HARRISBURG, Pa. - More than a third of Philadelphia police stop-and-frisk instances are "not legally justified," according to a new analysis by the ACLU of Pennsylvania.

The organization has been monitoring the city's compliance with a 2011 court order. Senior staff attorney Mary Catherine Roper said that since that consent order, Philadelphia officers have filed a report each time they stop a pedestrian. She said fewer than half of those reports show the police acted on a reasonable suspicion. The research showed that 35 percent of the stops - tens of thousands a year - raise serious legal questions, she said.

"Based on what the police officers write down," she said, "in at least a third of these instances, the officers have not provided legal justification for treating someone like a criminal suspect."

Roper noted that half the city's residents are black or Hispanic, but the ACLU found eight out of 10 of those who were stopped - and nine out of 10 who were searched - were minorities.

City police officials explain the pattern of stops as part of their targeting high-crime areas with higher minority populations. But according to the ACLU's report, crime rates and police patrol routes don't explain the pattern of stops, which also don't correlate with the number of cases where police found weapons or drugs.

Roper said she thinks the police are stopping too many innocent people, for no good reason.
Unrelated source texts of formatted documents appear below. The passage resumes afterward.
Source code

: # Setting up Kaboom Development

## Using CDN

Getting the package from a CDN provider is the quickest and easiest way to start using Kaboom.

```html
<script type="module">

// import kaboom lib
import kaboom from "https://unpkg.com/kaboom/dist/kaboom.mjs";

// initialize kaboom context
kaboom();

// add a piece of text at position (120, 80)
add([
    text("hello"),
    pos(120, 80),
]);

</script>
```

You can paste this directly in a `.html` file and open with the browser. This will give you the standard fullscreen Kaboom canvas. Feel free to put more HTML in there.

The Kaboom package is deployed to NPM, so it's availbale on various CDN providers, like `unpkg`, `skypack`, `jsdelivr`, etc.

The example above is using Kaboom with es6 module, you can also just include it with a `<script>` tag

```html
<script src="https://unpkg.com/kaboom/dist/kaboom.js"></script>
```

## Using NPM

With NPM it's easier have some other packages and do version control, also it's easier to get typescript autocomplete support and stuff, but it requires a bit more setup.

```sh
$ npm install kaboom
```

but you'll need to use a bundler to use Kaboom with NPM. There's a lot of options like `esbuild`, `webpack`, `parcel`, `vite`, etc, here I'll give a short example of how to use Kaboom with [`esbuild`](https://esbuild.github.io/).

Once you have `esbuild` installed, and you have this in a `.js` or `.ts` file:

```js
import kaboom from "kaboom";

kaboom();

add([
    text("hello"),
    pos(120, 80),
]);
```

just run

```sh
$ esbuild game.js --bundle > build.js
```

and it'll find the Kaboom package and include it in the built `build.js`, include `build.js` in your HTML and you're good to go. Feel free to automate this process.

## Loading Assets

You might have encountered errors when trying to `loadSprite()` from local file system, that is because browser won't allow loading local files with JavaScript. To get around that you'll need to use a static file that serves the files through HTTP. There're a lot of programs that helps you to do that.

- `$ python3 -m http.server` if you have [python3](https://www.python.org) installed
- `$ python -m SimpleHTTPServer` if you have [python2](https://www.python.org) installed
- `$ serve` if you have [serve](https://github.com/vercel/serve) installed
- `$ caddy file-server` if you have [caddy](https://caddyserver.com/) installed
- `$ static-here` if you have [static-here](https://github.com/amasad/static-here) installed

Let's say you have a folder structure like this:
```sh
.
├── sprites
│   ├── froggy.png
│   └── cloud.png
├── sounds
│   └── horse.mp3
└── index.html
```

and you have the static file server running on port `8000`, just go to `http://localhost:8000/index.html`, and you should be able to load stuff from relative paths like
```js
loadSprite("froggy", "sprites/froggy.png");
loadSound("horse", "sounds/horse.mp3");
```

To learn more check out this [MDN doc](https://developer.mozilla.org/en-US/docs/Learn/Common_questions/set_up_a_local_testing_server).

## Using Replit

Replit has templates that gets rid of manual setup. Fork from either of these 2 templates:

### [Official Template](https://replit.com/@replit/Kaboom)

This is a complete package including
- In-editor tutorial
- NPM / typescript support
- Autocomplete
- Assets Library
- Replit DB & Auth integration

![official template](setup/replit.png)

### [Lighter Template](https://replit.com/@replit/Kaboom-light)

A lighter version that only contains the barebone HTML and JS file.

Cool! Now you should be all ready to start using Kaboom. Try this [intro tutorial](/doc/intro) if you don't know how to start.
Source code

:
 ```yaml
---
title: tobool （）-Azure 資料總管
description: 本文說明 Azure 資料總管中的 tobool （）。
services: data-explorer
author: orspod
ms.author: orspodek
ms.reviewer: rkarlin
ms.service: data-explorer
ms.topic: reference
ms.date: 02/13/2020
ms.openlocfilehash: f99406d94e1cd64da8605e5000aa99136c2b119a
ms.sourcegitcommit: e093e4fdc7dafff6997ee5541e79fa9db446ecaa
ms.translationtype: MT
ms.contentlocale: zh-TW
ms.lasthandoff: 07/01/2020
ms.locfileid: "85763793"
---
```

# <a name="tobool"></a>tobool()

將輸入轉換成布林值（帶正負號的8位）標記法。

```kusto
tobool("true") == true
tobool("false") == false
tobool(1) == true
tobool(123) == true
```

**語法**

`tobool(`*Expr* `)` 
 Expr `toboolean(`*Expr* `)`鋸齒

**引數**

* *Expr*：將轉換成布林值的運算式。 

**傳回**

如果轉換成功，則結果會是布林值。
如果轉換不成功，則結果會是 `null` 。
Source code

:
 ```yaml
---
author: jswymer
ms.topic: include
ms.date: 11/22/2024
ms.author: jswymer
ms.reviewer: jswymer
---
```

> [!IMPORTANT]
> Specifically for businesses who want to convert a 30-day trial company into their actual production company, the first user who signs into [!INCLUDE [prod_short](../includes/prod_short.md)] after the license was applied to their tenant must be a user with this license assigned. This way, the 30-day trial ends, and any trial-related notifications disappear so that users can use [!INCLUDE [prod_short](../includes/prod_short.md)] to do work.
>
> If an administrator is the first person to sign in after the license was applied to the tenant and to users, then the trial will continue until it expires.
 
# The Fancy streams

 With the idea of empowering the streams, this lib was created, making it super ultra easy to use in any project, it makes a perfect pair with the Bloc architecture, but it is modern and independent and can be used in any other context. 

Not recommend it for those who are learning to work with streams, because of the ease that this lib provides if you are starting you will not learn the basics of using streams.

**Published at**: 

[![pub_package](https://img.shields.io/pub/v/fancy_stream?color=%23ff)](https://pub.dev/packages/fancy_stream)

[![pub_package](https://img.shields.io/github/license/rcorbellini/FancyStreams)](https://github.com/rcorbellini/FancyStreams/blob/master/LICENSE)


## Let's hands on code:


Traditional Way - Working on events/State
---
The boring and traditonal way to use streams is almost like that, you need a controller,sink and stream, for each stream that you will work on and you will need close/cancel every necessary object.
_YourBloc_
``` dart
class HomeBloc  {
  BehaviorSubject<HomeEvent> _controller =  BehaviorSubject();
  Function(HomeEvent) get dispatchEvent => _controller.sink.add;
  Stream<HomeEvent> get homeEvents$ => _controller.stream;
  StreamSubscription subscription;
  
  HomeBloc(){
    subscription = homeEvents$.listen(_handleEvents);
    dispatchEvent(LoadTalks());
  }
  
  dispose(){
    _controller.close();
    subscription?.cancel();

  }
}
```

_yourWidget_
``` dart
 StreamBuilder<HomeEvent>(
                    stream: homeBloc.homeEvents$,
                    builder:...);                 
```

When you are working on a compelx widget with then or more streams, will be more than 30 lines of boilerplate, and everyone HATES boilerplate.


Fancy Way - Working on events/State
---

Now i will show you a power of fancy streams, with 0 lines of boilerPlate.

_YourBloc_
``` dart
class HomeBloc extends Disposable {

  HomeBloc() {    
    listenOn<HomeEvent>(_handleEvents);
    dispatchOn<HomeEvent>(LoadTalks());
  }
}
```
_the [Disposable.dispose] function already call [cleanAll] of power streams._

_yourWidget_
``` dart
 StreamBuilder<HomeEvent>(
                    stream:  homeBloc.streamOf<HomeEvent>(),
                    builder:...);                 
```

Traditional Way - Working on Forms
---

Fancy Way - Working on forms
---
"This is not random. It is not tied to crime rates, even neighborhood by neighborhood," she said. "It's not tied to anything that you could see as a justification."

Roper said the city's reporting is much better, but she called unjustified stops a violation of the Fourth Amendment protections against unreasonable search and seizure. She added that until a mechanism is in place to better "police the police," she worries the number of unjustified stops won't come down.

"While the city has made great strides in its record-keeping, it has not made strides in accountability for its officers," she said, "and actually reducing the number of unconstitutional stops, particularly of African-American men."

The ACLU filed its report with the court on Tuesday.

The full report is online at aclupa.org.